= TRY IT =
Please tally the lines below that contain the string "help" and reply with that figure only.

= MATERIAL TO PROCESS =
☆ ☆ ☆ ☆ ☆ ☆ ☆

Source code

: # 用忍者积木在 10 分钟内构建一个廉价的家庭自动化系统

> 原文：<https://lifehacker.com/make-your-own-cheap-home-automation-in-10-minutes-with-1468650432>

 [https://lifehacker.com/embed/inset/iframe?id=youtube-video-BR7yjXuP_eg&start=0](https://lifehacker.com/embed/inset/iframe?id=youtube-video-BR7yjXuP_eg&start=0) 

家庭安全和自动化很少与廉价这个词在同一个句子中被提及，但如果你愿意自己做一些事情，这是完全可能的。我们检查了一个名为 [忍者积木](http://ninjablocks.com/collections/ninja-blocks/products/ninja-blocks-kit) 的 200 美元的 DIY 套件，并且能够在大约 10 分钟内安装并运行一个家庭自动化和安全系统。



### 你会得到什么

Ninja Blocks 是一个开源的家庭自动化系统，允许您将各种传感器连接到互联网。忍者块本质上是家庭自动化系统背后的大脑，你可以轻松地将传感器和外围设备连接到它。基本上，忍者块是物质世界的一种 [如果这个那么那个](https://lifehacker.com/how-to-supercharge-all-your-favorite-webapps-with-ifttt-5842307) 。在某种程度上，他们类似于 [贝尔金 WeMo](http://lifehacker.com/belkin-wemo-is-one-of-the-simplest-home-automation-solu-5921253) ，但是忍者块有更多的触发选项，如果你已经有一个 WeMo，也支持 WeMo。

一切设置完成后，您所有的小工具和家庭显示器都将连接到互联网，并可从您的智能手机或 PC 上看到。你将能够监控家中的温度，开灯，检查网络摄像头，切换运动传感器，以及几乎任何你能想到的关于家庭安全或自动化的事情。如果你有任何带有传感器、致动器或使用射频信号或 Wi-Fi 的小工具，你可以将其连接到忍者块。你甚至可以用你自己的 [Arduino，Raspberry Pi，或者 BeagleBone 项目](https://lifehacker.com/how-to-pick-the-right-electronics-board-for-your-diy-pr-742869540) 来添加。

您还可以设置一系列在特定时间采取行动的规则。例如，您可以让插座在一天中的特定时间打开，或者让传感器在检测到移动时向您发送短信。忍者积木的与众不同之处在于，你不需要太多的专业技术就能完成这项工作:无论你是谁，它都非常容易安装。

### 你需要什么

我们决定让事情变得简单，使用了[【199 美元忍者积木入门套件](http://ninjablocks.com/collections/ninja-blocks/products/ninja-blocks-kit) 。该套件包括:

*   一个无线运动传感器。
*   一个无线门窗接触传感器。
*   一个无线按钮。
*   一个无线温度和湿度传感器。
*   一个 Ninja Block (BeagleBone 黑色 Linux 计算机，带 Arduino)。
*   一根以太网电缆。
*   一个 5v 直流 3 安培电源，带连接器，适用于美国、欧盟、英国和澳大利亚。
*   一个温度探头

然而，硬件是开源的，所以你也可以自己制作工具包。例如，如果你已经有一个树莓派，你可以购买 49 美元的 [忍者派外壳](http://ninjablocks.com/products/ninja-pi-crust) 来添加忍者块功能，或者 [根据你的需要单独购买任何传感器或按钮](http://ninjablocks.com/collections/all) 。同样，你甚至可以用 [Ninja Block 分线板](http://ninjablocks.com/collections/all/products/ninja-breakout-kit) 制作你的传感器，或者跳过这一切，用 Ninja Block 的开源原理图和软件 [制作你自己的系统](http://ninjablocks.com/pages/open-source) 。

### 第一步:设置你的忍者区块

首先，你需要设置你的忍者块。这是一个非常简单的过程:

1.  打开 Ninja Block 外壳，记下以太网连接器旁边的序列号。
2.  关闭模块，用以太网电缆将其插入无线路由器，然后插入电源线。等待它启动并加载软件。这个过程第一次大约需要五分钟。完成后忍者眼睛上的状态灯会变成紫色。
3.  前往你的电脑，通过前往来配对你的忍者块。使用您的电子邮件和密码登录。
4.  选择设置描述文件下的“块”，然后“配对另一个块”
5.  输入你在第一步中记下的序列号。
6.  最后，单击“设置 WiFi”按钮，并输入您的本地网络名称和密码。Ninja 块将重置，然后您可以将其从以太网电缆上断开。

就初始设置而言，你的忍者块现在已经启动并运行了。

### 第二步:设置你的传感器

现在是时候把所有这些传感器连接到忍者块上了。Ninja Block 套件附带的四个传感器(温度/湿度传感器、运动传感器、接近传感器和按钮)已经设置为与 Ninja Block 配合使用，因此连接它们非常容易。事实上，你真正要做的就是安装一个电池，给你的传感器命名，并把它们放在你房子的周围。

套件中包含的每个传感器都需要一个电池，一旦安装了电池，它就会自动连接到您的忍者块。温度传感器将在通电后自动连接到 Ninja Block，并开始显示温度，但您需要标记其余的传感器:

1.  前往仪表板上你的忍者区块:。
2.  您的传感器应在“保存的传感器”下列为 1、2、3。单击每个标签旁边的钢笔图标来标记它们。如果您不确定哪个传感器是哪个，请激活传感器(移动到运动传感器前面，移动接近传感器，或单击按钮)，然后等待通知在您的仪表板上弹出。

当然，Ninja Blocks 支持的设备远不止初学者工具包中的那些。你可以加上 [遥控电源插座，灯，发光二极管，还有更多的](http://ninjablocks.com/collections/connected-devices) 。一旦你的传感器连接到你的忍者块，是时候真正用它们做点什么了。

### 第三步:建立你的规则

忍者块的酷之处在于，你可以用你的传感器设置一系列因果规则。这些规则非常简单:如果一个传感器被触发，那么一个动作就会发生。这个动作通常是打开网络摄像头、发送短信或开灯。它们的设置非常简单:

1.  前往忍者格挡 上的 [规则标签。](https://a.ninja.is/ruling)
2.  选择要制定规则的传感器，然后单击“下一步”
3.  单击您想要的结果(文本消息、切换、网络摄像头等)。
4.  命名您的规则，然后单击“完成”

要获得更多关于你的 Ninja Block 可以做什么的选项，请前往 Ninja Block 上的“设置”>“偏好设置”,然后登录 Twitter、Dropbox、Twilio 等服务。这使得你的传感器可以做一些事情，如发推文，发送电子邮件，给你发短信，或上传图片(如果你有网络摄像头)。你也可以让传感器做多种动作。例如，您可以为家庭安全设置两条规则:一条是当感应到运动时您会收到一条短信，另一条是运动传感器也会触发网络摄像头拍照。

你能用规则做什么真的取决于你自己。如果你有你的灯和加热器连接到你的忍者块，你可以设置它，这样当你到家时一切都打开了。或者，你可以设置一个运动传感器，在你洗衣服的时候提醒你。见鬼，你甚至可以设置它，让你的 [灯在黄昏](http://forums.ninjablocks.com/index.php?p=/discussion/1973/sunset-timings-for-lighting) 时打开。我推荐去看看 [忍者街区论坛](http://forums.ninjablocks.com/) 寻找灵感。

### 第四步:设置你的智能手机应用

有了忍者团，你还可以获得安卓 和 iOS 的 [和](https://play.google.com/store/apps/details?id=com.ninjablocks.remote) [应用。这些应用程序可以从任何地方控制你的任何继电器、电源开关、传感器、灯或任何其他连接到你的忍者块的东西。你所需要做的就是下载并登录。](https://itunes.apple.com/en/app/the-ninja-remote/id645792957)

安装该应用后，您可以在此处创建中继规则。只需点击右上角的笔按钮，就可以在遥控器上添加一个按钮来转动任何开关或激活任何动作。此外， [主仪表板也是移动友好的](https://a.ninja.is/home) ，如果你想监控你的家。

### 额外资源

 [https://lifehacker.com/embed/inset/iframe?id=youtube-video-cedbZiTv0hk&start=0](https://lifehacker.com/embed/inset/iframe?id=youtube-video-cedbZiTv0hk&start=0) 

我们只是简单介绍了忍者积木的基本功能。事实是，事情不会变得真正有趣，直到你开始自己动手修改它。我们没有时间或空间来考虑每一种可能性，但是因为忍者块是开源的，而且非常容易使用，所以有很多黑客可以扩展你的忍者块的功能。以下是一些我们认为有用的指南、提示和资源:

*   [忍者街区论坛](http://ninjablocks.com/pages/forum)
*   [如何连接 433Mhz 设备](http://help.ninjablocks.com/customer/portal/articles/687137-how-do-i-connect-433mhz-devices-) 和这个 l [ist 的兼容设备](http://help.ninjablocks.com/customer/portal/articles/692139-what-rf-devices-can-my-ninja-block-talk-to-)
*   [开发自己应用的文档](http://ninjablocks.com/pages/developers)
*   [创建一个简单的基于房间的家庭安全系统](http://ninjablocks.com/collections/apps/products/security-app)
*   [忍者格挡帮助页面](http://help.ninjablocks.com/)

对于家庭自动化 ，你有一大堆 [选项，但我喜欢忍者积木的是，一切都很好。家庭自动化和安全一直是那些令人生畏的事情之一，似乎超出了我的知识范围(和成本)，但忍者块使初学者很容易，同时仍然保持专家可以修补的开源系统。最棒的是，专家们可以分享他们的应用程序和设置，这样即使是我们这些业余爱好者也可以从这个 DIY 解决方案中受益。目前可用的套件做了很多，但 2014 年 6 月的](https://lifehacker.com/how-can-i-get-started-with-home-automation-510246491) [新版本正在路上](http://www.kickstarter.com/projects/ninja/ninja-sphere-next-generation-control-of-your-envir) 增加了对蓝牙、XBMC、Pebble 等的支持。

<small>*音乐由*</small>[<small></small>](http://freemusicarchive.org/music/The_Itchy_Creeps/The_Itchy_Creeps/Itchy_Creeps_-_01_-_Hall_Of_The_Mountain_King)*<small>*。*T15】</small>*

☆ ☆ ☆ ☆ ☆ ☆ ☆

= ANSWER BOX =
2